▸ **Instructions for the task**: Among the entries below, find the lines with the word "across" and return them.

***

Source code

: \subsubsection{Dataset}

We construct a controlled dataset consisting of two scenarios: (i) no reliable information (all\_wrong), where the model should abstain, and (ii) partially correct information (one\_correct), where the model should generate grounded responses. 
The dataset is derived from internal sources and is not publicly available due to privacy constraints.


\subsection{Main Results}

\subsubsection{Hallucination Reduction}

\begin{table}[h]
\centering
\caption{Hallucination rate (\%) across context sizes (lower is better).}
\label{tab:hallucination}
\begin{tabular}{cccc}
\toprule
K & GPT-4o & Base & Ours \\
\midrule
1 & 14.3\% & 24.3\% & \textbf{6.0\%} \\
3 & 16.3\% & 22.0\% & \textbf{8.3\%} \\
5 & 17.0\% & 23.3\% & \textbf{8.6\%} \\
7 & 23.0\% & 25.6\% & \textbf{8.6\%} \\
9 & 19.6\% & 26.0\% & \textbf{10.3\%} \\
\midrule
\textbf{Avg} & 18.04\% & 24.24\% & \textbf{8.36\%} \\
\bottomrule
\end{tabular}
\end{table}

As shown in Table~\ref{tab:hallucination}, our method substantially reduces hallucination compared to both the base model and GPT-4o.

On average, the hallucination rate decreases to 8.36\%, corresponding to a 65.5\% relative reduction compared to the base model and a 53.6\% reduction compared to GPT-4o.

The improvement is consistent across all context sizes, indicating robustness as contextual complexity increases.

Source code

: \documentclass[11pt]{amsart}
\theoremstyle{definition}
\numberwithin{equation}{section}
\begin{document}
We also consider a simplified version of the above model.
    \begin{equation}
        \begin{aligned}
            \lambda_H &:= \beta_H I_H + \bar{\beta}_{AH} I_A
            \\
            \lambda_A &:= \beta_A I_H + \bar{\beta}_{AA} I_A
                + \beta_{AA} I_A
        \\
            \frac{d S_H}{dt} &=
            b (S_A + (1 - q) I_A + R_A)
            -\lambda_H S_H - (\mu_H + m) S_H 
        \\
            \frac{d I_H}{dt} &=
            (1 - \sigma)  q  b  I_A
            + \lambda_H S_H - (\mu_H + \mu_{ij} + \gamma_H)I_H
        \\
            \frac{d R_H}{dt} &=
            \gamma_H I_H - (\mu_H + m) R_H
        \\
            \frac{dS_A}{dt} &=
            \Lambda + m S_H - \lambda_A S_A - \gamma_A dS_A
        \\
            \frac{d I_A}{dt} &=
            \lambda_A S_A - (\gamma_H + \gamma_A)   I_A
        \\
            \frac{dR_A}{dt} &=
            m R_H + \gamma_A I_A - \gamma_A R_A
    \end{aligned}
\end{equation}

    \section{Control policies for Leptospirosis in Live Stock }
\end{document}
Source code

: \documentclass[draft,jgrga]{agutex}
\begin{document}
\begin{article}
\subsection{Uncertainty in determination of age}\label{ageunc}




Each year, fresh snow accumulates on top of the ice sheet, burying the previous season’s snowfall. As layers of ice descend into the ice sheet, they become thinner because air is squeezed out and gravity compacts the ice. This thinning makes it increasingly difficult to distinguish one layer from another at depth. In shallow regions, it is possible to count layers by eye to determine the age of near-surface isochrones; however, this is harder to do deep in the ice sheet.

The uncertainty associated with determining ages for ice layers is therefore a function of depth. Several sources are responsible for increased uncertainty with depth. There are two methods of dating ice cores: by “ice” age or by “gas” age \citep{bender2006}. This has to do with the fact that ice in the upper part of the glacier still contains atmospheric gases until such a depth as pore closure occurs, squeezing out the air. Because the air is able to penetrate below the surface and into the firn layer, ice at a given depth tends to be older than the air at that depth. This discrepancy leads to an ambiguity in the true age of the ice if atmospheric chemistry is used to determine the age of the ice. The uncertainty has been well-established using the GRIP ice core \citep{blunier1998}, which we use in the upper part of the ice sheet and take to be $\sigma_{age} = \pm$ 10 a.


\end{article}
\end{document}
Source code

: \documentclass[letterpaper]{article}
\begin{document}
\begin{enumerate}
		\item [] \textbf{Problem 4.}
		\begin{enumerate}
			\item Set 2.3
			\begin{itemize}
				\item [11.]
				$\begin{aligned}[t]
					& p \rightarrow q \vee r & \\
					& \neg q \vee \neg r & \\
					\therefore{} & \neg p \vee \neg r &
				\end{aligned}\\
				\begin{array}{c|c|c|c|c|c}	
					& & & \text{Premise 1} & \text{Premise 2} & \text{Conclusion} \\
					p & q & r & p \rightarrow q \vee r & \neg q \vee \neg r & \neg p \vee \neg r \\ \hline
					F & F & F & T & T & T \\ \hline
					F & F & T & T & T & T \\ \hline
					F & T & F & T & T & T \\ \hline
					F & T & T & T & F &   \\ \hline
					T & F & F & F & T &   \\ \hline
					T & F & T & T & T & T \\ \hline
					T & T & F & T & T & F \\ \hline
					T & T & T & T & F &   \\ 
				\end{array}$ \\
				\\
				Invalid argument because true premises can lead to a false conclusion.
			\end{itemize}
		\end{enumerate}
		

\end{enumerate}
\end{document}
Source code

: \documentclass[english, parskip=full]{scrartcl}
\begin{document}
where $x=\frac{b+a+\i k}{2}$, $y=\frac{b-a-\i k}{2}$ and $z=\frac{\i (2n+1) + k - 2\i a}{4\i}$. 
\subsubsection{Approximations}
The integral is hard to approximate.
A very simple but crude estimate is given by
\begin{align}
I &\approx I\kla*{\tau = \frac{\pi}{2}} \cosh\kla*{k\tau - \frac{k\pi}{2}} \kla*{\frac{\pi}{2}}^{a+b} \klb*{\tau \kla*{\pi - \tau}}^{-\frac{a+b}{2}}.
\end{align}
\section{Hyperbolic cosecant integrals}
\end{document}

***

▸ **Answer below**:
\caption{Hallucination rate (\%) across context sizes (lower is better).}
The improvement is consistent across all context sizes, indicating robustness as contextual complexity increases.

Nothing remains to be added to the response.